Document images with source code
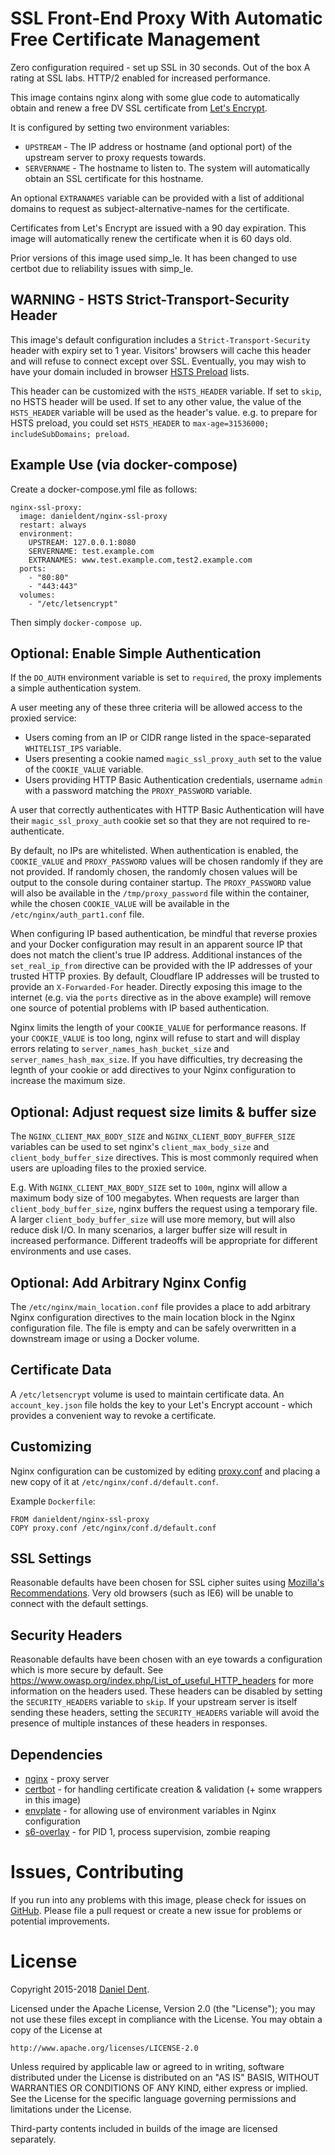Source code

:# SSL Front-End Proxy With Automatic Free Certificate Management

Zero configuration required - set up SSL in 30 seconds. Out of the box A rating at SSL labs. HTTP/2 enabled for increased performance.

This image contains nginx along with some glue code to automatically obtain and renew a free DV SSL certificate from [Let's Encrypt](https://letsencrypt.org/).

It is configured by setting two environment variables:
   * `UPSTREAM` - The IP address or hostname (and optional port) of the upstream server to proxy requests towards.
   * `SERVERNAME` - The hostname to listen to. The system will automatically obtain an SSL certificate for this hostname.

An optional `EXTRANAMES` variable can be provided with a list of additional domains to request as subject-alternative-names for the certificate.

Certificates from Let's Encrypt are issued with a 90 day expiration. This image will automatically renew the certificate when it is 60 days old.

Prior versions of this image used simp_le. It has been changed to use certbot due to reliability issues with simp_le.

## WARNING - HSTS Strict-Transport-Security Header

This image's default configuration includes a `Strict-Transport-Security` header with expiry set to 1 year. Visitors' browsers will cache this header and will refuse to connect except over SSL. Eventually, you may wish to have your domain included in browser [HSTS Preload](https://hstspreload.appspot.com/) lists.

This header can be customized with the `HSTS_HEADER` variable. If set to `skip`, no HSTS header will be used. If set to any other value, the value of the `HSTS_HEADER` variable will be used as the header's value. e.g. to prepare for HSTS preload, you could set `HSTS_HEADER` to `max-age=31536000; includeSubDomains; preload`.

## Example Use (via docker-compose)

Create a docker-compose.yml file as follows:

    nginx-ssl-proxy:
      image: danieldent/nginx-ssl-proxy
      restart: always
      environment:
        UPSTREAM: 127.0.0.1:8080
        SERVERNAME: test.example.com
        EXTRANAMES: www.test.example.com,test2.example.com
      ports:
        - "80:80"
        - "443:443"
      volumes:
        - "/etc/letsencrypt"

Then simply `docker-compose up`.

## Optional: Enable Simple Authentication

If the `DO_AUTH` environment variable is set to `required`, the proxy implements a simple authentication system.

A user meeting any of these three criteria will be allowed access to the proxied service:

   * Users coming from an IP or CIDR range listed in the space-separated `WHITELIST_IPS` variable.
   * Users presenting a cookie named `magic_ssl_proxy_auth` set to the value of the `COOKIE_VALUE` variable.
   * Users providing HTTP Basic Authentication credentials, username `admin` with a password matching the `PROXY_PASSWORD` variable.
   
A user that correctly authenticates with HTTP Basic Authentication will have their `magic_ssl_proxy_auth` cookie set so that they are not required to re-authenticate. 
   
By default, no IPs are whitelisted. When authentication is enabled, the `COOKIE_VALUE` and `PROXY_PASSWORD` values will be chosen randomly if they are not provided. If randomly chosen, the randomly chosen values will be output to the console during container startup. The `PROXY_PASSWORD` value will also be available in the `/tmp/proxy_password` file within the container, while the chosen `COOKIE_VALUE` will be available in the `/etc/nginx/auth_part1.conf` file. 

When configuring IP based authentication, be mindful that reverse proxies and your Docker configuration may result in an apparent source IP that does not match the client's true IP address. Additional instances of the `set_real_ip_from` directive can be provided with the IP addresses of your trusted HTTP proxies. By default, Cloudflare IP addresses will be trusted to provide an `X-Forwarded-For` header.  Directly exposing this image to the internet (e.g. via the `ports` directive as in the above example) will remove one source of potential problems with IP based authentication.

Nginx limits the length of your `COOKIE_VALUE` for performance reasons. If your `COOKIE_VALUE` is too long, nginx will refuse to start and will display errors relating to `server_names_hash_bucket_size` and `server_names_hash_max_size`. If you have difficulties, try decreasing the legnth of your cookie or add directives to your Nginx configuration to increase the maximum size.

## Optional: Adjust request size limits & buffer size

The `NGINX_CLIENT_MAX_BODY_SIZE` and `NGINX_CLIENT_BODY_BUFFER_SIZE` variables can be used to set nginx's `client_max_body_size` and `client_body_buffer_size` directives. This is most commonly required when users are uploading files to the proxied service.

E.g. With `NGINX_CLIENT_MAX_BODY_SIZE` set to `100m`, nginx will allow a maximum body size of 100 megabytes. When requests are larger than `client_body_buffer_size`, nginx buffers the request using a temporary file. A larger `client_body_buffer_size` will use more memory, but will also reduce disk I/O. In many scenarios, a larger buffer size will result in increased performance. Different tradeoffs will be appropriate for different environments and use cases. 

## Optional: Add Arbitrary Nginx Config

The `/etc/nginx/main_location.conf` file provides a place to add arbitrary Nginx configuration directives to the main location block in the Nginx configuration file. The file is empty and can be safely overwritten in a downstream image or using a Docker volume.

## Certificate Data

A `/etc/letsencrypt` volume is used to maintain certificate data. An `account_key.json` file holds the key to your Let's Encrypt account - which provides a convenient way to revoke a certificate.
 
## Customizing

Nginx configuration can be customized by editing [proxy.conf](https://github.com/DanielDent/docker-nginx-ssl-proxy/blob/master/proxy.conf) and placing a new copy of it at `/etc/nginx/conf.d/default.conf`.

Example `Dockerfile`:

    FROM danieldent/nginx-ssl-proxy
    COPY proxy.conf /etc/nginx/conf.d/default.conf

## SSL Settings

Reasonable defaults have been chosen for SSL cipher suites using [Mozilla's Recommendations](https://wiki.mozilla.org/Security/Server_Side_TLS). Very old browsers (such as IE6) will be unable to connect with the default settings.

## Security Headers

Reasonable defaults have been chosen with an eye towards a configuration which is more secure by default. See https://www.owasp.org/index.php/List_of_useful_HTTP_headers for more information on the headers used. These headers can be disabled by setting the `SECURITY_HEADERS` variable to `skip`. If your upstream server is itself sending these headers, setting the `SECURITY_HEADERS` variable will avoid the presence of multiple instances of these headers in responses.

## Dependencies

   * [nginx](https://hub.docker.com/_/nginx/) - proxy server
   * [certbot](https://certbot.eff.org/) - for handling certificate creation & validation (+ some wrappers in this image)
   * [envplate](https://github.com/kreuzwerker/envplate) - for allowing use of environment variables in Nginx configuration
   * [s6-overlay](https://github.com/just-containers/s6-overlay) - for PID 1, process supervision, zombie reaping

# Issues, Contributing

If you run into any problems with this image, please check for issues on [GitHub](https://github.com/DanielDent/docker-nginx-ssl-proxy/issues).
Please file a pull request or create a new issue for problems or potential improvements.

# License

Copyright 2015-2018 [Daniel Dent](https://www.danieldent.com/).

Licensed under the Apache License, Version 2.0 (the "License");
you may not use these files except in compliance with the License.
You may obtain a copy of the License at

    http://www.apache.org/licenses/LICENSE-2.0

Unless required by applicable law or agreed to in writing, software
distributed under the License is distributed on an "AS IS" BASIS,
WITHOUT WARRANTIES OR CONDITIONS OF ANY KIND, either express or implied.
See the License for the specific language governing permissions and
limitations under the License.

Third-party contents included in builds of the image are licensed separately.
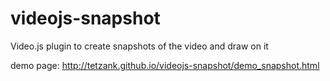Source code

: # videojs-snapshot
Video.js plugin to create snapshots of the video and draw on it

demo page:
http://tetzank.github.io/videojs-snapshot/demo_snapshot.html
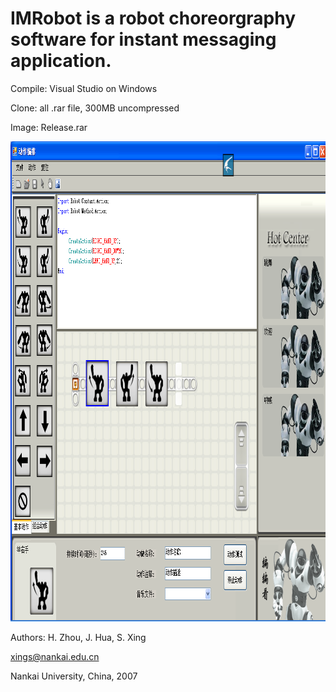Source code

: # IMRobot is a robot choreorgraphy software for instant messaging application. 

Compile: Visual Studio on Windows

Clone: all .rar file, 300MB uncompressed

Image: Release.rar

<p align="center">
  <img width="1024" height="768" src=".//actionImage.bmp">
</p>

Authors: H. Zhou, J. Hua, S. Xing

xings@nankai.edu.cn

Nankai University, China, 2007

### Problem requirements
Copy the records exactly. Skip any pictures.

### Answer section
Source code

:# SSL Front-End Proxy With Automatic Free Certificate Management

Zero configuration required - set up SSL in 30 seconds. Out of the box A rating at SSL labs. HTTP/2 enabled for increased performance.

This image contains nginx along with some glue code to automatically obtain and renew a free DV SSL certificate from [Let's Encrypt](https://letsencrypt.org/).

It is configured by setting two environment variables:
   * `UPSTREAM` - The IP address or hostname (and optional port) of the upstream server to proxy requests towards.
   * `SERVERNAME` - The hostname to listen to. The system will automatically obtain an SSL certificate for this hostname.

An optional `EXTRANAMES` variable can be provided with a list of additional domains to request as subject-alternative-names for the certificate.

Certificates from Let's Encrypt are issued with a 90 day expiration. This image will automatically renew the certificate when it is 60 days old.

Prior versions of this image used simp_le. It has been changed to use certbot due to reliability issues with simp_le.

## WARNING - HSTS Strict-Transport-Security Header

This image's default configuration includes a `Strict-Transport-Security` header with expiry set to 1 year. Visitors' browsers will cache this header and will refuse to connect except over SSL. Eventually, you may wish to have your domain included in browser [HSTS Preload](https://hstspreload.appspot.com/) lists.

This header can be customized with the `HSTS_HEADER` variable. If set to `skip`, no HSTS header will be used. If set to any other value, the value of the `HSTS_HEADER` variable will be used as the header's value. e.g. to prepare for HSTS preload, you could set `HSTS_HEADER` to `max-age=31536000; includeSubDomains; preload`.

## Example Use (via docker-compose)

Create a docker-compose.yml file as follows:

    nginx-ssl-proxy:
      image: danieldent/nginx-ssl-proxy
      restart: always
      environment:
        UPSTREAM: 127.0.0.1:8080
        SERVERNAME: test.example.com
        EXTRANAMES: www.test.example.com,test2.example.com
      ports:
        - "80:80"
        - "443:443"
      volumes:
        - "/etc/letsencrypt"

Then simply `docker-compose up`.

## Optional: Enable Simple Authentication

If the `DO_AUTH` environment variable is set to `required`, the proxy implements a simple authentication system.

A user meeting any of these three criteria will be allowed access to the proxied service:

   * Users coming from an IP or CIDR range listed in the space-separated `WHITELIST_IPS` variable.
   * Users presenting a cookie named `magic_ssl_proxy_auth` set to the value of the `COOKIE_VALUE` variable.
   * Users providing HTTP Basic Authentication credentials, username `admin` with a password matching the `PROXY_PASSWORD` variable.
   
A user that correctly authenticates with HTTP Basic Authentication will have their `magic_ssl_proxy_auth` cookie set so that they are not required to re-authenticate. 
   
By default, no IPs are whitelisted. When authentication is enabled, the `COOKIE_VALUE` and `PROXY_PASSWORD` values will be chosen randomly if they are not provided. If randomly chosen, the randomly chosen values will be output to the console during container startup. The `PROXY_PASSWORD` value will also be available in the `/tmp/proxy_password` file within the container, while the chosen `COOKIE_VALUE` will be available in the `/etc/nginx/auth_part1.conf` file. 

When configuring IP based authentication, be mindful that reverse proxies and your Docker configuration may result in an apparent source IP that does not match the client's true IP address. Additional instances of the `set_real_ip_from` directive can be provided with the IP addresses of your trusted HTTP proxies. By default, Cloudflare IP addresses will be trusted to provide an `X-Forwarded-For` header.  Directly exposing this image to the internet (e.g. via the `ports` directive as in the above example) will remove one source of potential problems with IP based authentication.

Nginx limits the length of your `COOKIE_VALUE` for performance reasons. If your `COOKIE_VALUE` is too long, nginx will refuse to start and will display errors relating to `server_names_hash_bucket_size` and `server_names_hash_max_size`. If you have difficulties, try decreasing the legnth of your cookie or add directives to your Nginx configuration to increase the maximum size.

## Optional: Adjust request size limits & buffer size

The `NGINX_CLIENT_MAX_BODY_SIZE` and `NGINX_CLIENT_BODY_BUFFER_SIZE` variables can be used to set nginx's `client_max_body_size` and `client_body_buffer_size` directives. This is most commonly required when users are uploading files to the proxied service.

E.g. With `NGINX_CLIENT_MAX_BODY_SIZE` set to `100m`, nginx will allow a maximum body size of 100 megabytes. When requests are larger than `client_body_buffer_size`, nginx buffers the request using a temporary file. A larger `client_body_buffer_size` will use more memory, but will also reduce disk I/O. In many scenarios, a larger buffer size will result in increased performance. Different tradeoffs will be appropriate for different environments and use cases. 

## Optional: Add Arbitrary Nginx Config

The `/etc/nginx/main_location.conf` file provides a place to add arbitrary Nginx configuration directives to the main location block in the Nginx configuration file. The file is empty and can be safely overwritten in a downstream image or using a Docker volume.

## Certificate Data

A `/etc/letsencrypt` volume is used to maintain certificate data. An `account_key.json` file holds the key to your Let's Encrypt account - which provides a convenient way to revoke a certificate.
 
## Customizing

Nginx configuration can be customized by editing [proxy.conf](https://github.com/DanielDent/docker-nginx-ssl-proxy/blob/master/proxy.conf) and placing a new copy of it at `/etc/nginx/conf.d/default.conf`.

Example `Dockerfile`:

    FROM danieldent/nginx-ssl-proxy
    COPY proxy.conf /etc/nginx/conf.d/default.conf

## SSL Settings

Reasonable defaults have been chosen for SSL cipher suites using [Mozilla's Recommendations](https://wiki.mozilla.org/Security/Server_Side_TLS). Very old browsers (such as IE6) will be unable to connect with the default settings.

## Security Headers

Reasonable defaults have been chosen with an eye towards a configuration which is more secure by default. See https://www.owasp.org/index.php/List_of_useful_HTTP_headers for more information on the headers used. These headers can be disabled by setting the `SECURITY_HEADERS` variable to `skip`. If your upstream server is itself sending these headers, setting the `SECURITY_HEADERS` variable will avoid the presence of multiple instances of these headers in responses.

## Dependencies

   * [nginx](https://hub.docker.com/_/nginx/) - proxy server
   * [certbot](https://certbot.eff.org/) - for handling certificate creation & validation (+ some wrappers in this image)
   * [envplate](https://github.com/kreuzwerker/envplate) - for allowing use of environment variables in Nginx configuration
   * [s6-overlay](https://github.com/just-containers/s6-overlay) - for PID 1, process supervision, zombie reaping

# Issues, Contributing

If you run into any problems with this image, please check for issues on [GitHub](https://github.com/DanielDent/docker-nginx-ssl-proxy/issues).
Please file a pull request or create a new issue for problems or potential improvements.

# License

Copyright 2015-2018 [Daniel Dent](https://www.danieldent.com/).

Licensed under the Apache License, Version 2.0 (the "License");
you may not use these files except in compliance with the License.
You may obtain a copy of the License at

    http://www.apache.org/licenses/LICENSE-2.0

Unless required by applicable law or agreed to in writing, software
distributed under the License is distributed on an "AS IS" BASIS,
WITHOUT WARRANTIES OR CONDITIONS OF ANY KIND, either express or implied.
See the License for the specific language governing permissions and
limitations under the License.

Third-party contents included in builds of the image are licensed separately.
Source code

: # videojs-snapshot
Video.js plugin to create snapshots of the video and draw on it

demo page:
http://tetzank.github.io/videojs-snapshot/demo_snapshot.html
Source code

: # IMRobot is a robot choreorgraphy software for instant messaging application. 

Compile: Visual Studio on Windows

Clone: all .rar file, 300MB uncompressed

Image: Release.rar

<p align="center">
  <img width="1024" height="768" src=".//actionImage.bmp">
</p>

Authors: H. Zhou, J. Hua, S. Xing

xings@nankai.edu.cn

Nankai University, China, 2007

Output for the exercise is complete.